After going through the data below, state how many lines contain "esempio", and nothing else.

=== Begin Enclosure ===

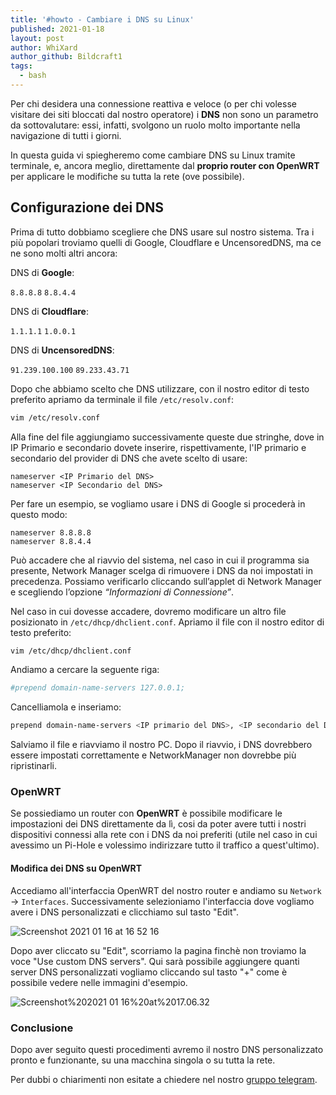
 ```yaml
---
title: '#howto - Cambiare i DNS su Linux'
published: 2021-01-18
layout: post
author: WhiXard
author_github: Bildcraft1
tags:
  - bash
---
```

Per chi desidera una connessione reattiva e veloce (o per chi volesse visitare dei siti bloccati dal nostro operatore) i **DNS** non sono un parametro da sottovalutare: essi, infatti, svolgono un ruolo molto importante nella navigazione di tutti i giorni.

In questa guida vi spiegheremo come cambiare DNS su Linux tramite terminale, e, ancora meglio, direttamente dal **proprio router con OpenWRT** per applicare le modifiche su tutta la rete (ove possibile).

## Configurazione dei DNS

Prima di tutto dobbiamo scegliere che DNS usare sul nostro sistema. Tra i più popolari troviamo quelli di Google, Cloudflare e UncensoredDNS, ma ce ne sono molti altri ancora:

DNS di **Google**:

`8.8.8.8`
`8.8.4.4`

DNS di **Cloudflare**:

`1.1.1.1`
`1.0.0.1`

DNS di **UncensoredDNS**:

`91.239.100.100`
`89.233.43.71`

Dopo che abbiamo scelto che DNS utilizzare, con il nostro editor di testo preferito apriamo da terminale il file `/etc/resolv.conf`:

```bash
vim /etc/resolv.conf
```

Alla fine del file aggiungiamo successivamente queste due stringhe, dove in IP Primario e secondario dovete inserire, rispettivamente, l'IP primario e secondario del provider di DNS che avete scelto di usare:

```
nameserver <IP Primario del DNS>
nameserver <IP Secondario del DNS>
```

Per fare un esempio, se vogliamo usare i DNS di Google si procederà in questo modo:
```
nameserver 8.8.8.8
nameserver 8.8.4.4
```

Può accadere che al riavvio del sistema, nel caso in cui il programma sia presente, Network Manager scelga di rimuovere i DNS da noi impostati in precedenza. Possiamo verificarlo cliccando sull’applet di Network Manager e scegliendo l’opzione *“Informazioni di Connessione”*.

Nel caso in cui dovesse accadere, dovremo modificare un altro file posizionato in `/etc/dhcp/dhclient.conf`. Apriamo il file con il nostro editor di testo preferito:

```bash
vim /etc/dhcp/dhclient.conf
```

Andiamo a cercare la seguente riga:

```bash
#prepend domain-name-servers 127.0.0.1;
```

Cancelliamola e inseriamo:
```bash
prepend domain-name-servers <IP primario del DNS>, <IP secondario del DNS>;
```

Salviamo il file e riavviamo il nostro PC. Dopo il riavvio, i DNS dovrebbero essere impostati correttamente e NetworkManager non dovrebbe più ripristinarli.

### OpenWRT

Se possiediamo un router con **OpenWRT** è possibile modificare le impostazioni dei DNS direttamente da lì, cosi da poter avere tutti i nostri dispositivi connessi alla rete con i DNS da noi preferiti (utile nel caso in cui avessimo un Pi-Hole e volessimo indirizzare tutto il traffico a quest'ultimo).

#### Modifica dei DNS su OpenWRT

Accediamo all'interfaccia OpenWRT del nostro router e andiamo su `Network` -> `Interfaces`. Successivamente selezioniamo l'interfaccia dove vogliamo avere i DNS personalizzati e clicchiamo sul tasto "Edit".

![Screenshot 2021 01 16 at 16 52 16](storage/Screenshot_2021-01-16_at_16_52_16.png)

Dopo aver cliccato su "Edit", scorriamo la pagina finchè non troviamo la voce "Use custom DNS servers". Qui sarà possibile aggiungere quanti server DNS personalizzati vogliamo cliccando sul tasto "+" come è possibile vedere nelle immagini d'esempio.

![Screenshot%202021 01 16%20at%2017.06.32](storage/Screenshot%202021-01-16%20at%2017.06.32.png)

### Conclusione

Dopo aver seguito questi procedimenti avremo il nostro DNS personalizzato pronto e funzionante, su una macchina singola o su tutta la rete. 

Per dubbi o chiarimenti non esitate a chiedere nel nostro <a href="https://t.me/linuxpeople">gruppo telegram</a>.
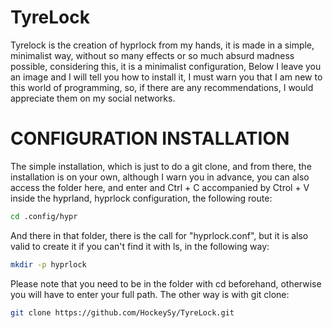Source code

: # TyreLock

Tyrelock is the creation of hyprlock from my hands, it is made in a simple, minimalist way, without so many effects or so much absurd madness possible, considering this, it is a minimalist configuration, Below I leave you an image and I will tell you how to install it, I must warn you that I am new to this world of programming, so, if there are any recommendations, I would appreciate them on my social networks.

# CONFIGURATION INSTALLATION

The simple installation, which is just to do a git clone, and from there, the installation is on your own, although I warn you in advance, you can also access the folder here, and enter and Ctrl + C accompanied by Ctrol + V inside the hyprland, hyprlock configuration, the following route: 
```bash
cd .config/hypr
```
And there in that folder, there is the call for "hyprlock.conf", but it is also valid to create it if you can't find it with ls, in the following way:
```bash
mkdir -p hyprlock
```
Please note that you need to be in the folder with cd beforehand, otherwise you will have to enter your full path. The other way is with git clone:
```bash
git clone https://github.com/HockeySy/TyreLock.git
```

=== End Enclosure ===

Exercise output: 2